The real news is that non-thinking output is now 4x more expensive, which they o...

recursive · 2025-06-18T16:10:42 1750263042

I have LLM fatigue, so I'm not paying attention to headlines... but LLMs are thinking now? That used to be a goal post. "AI can't do {x} because it's not thinking." Now it's part of a pricing chart?

How did I miss this?

svachalek · 2025-06-18T17:09:59 1750266599

"Thinking" means spamming a bunch of stream-of-consciousness bs before it actually generates the final answer. It's kind of like the old trick of prompting to "think step by step". Seeding the context full of relevant questions and concepts improves the quality of the final generation, even though it's rarely a direct conclusion of the so-called thinking before it.

stirfish · 2025-06-18T19:49:14 1750276154

"Thinking" really just means "write on some scratch paper" for llms.

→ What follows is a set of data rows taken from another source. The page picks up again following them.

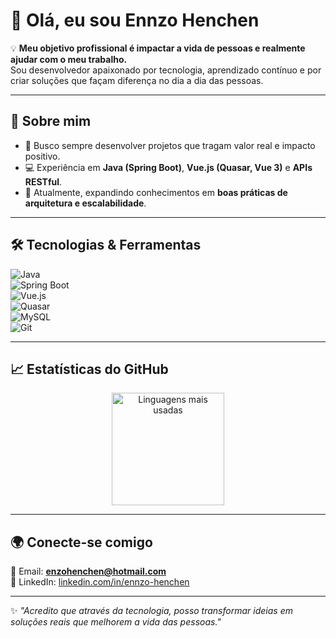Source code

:# 👋 Olá, eu sou Ennzo Henchen  

💡 **Meu objetivo profissional é impactar a vida de pessoas e realmente ajudar com o meu trabalho.**  
Sou desenvolvedor apaixonado por tecnologia, aprendizado contínuo e por criar soluções que façam diferença no dia a dia das pessoas.  

---

## 🚀 Sobre mim
- 🎯 Busco sempre desenvolver projetos que tragam valor real e impacto positivo.  
- 💻 Experiência em **Java (Spring Boot)**, **Vue.js (Quasar, Vue 3)** e **APIs RESTful**.    
- 🌱 Atualmente, expandindo conhecimentos em **boas práticas de arquitetura e escalabilidade**.  

---

## 🛠️ Tecnologias & Ferramentas  

![Java](https://img.shields.io/badge/Java-ED8B00?style=for-the-badge&logo=java&logoColor=white)  
![Spring Boot](https://img.shields.io/badge/Spring%20Boot-6DB33F?style=for-the-badge&logo=springboot&logoColor=white)  
![Vue.js](https://img.shields.io/badge/Vue.js-35495E?style=for-the-badge&logo=vuedotjs&logoColor=4FC08D)  
![Quasar](https://img.shields.io/badge/Quasar-1976D2?style=for-the-badge&logo=quasar&logoColor=white)  
![MySQL](https://img.shields.io/badge/MySQL-005C84?style=for-the-badge&logo=mysql&logoColor=white)  
![Git](https://img.shields.io/badge/Git-F05032?style=for-the-badge&logo=git&logoColor=white)  

---

## 📈 Estatísticas do GitHub  

<p align="center">
  <img height="180em" src="github-readme-git-186505-ennzo-gabriel-henchen-rabelos-projects.vercel.app/api/top-langs/?username=EnnzoHenchen&layout=compact&langs_count=8&theme=radical&cache_buster=123" alt="Linguagens mais usadas" />
</p>

---

## 🌍 Conecte-se comigo
📧 Email: **enzohenchen@hotmail.com**  
💼 LinkedIn: [linkedin.com/in/ennzo-henchen](https://www.linkedin.com/in/ennzo-henchen-511854224)  

---

✨ _"Acredito que através da tecnologia, posso transformar ideias em soluções reais que melhorem a vida das pessoas."_  

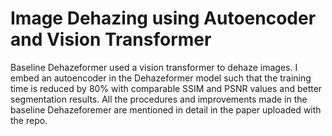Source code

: # Image Dehazing using Autoencoder and Vision Transformer

Baseline Dehazeformer used a vision transformer to dehaze images. I embed an autoencoder in the Dehazeformer model such that the training time is reduced by 80% with comparable SSIM and PSNR values and better segmentation results. All the procedures and improvements made in the baseline Dehazeforemer are mentioned in detail in the paper uploaded with the repo.
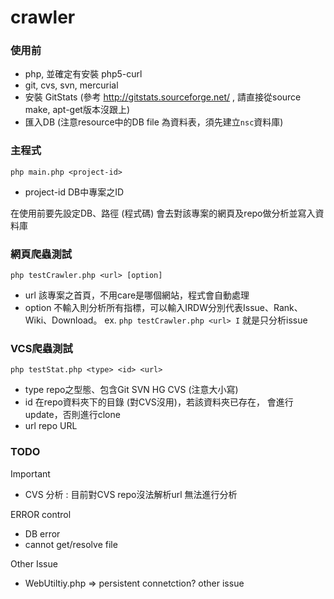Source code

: crawler
=======

### 使用前
* php, 並確定有安裝 php5-curl
* git, cvs, svn, mercurial 
* 安裝 GitStats (參考 http://gitstats.sourceforge.net/ , 請直接從source make, apt-get版本沒跟上)
* 匯入DB (注意resource中的DB file 為資料表，須先建立`nsc`資料庫)

### 主程式
`php main.php <project-id>`

* project-id DB中專案之ID

在使用前要先設定DB、路徑 (程式碼)
會去對該專案的網頁及repo做分析並寫入資料庫

### 網頁爬蟲測試
`php testCrawler.php <url> [option]`

* url 該專案之首頁，不用care是哪個網站，程式會自動處理
* option 不輸入則分析所有指標，可以輸入IRDW分別代表Issue、Rank、Wiki、Download。
ex. `php testCrawler.php <url> I` 就是只分析issue

### VCS爬蟲測試
`php testStat.php <type> <id> <url>`

* type repo之型態、包含Git SVN HG CVS (注意大小寫)
* id 在repo資料夾下的目錄 (對CVS沒用)，若該資料夾已存在，
會進行update，否則進行clone
* url repo URL

### TODO
Important
* CVS 分析 : 目前對CVS repo沒法解析url 無法進行分析

ERROR control
* DB error
* cannot get/resolve file

Other Issue
* WebUtiltiy.php => persistent connetction?  other issue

amazingamazing · 2025-06-17T18:49:51 1750186191

Is it possible to get non-thinking only now, though? If not, why would that matter, since it's irrelevant?

jjani · 2025-06-17T18:54:38 1750186478

Yes, by setting the thinking budget to 0. Which is very common when a task doesn't need thinking.

In addition, it's also relevant because for the last 3 months people have built things on top of this.

Workaccount2 · 2025-06-17T22:02:39 1750197759

To be fair, the point of preview models and stable releases is so you know what is stable to build on.

Aeolun · 2025-06-17T23:49:35 1750204175

The moment you start charging for preview stuff I think you give a tacit agreement that you can expect the price to not increase by a factor of 4.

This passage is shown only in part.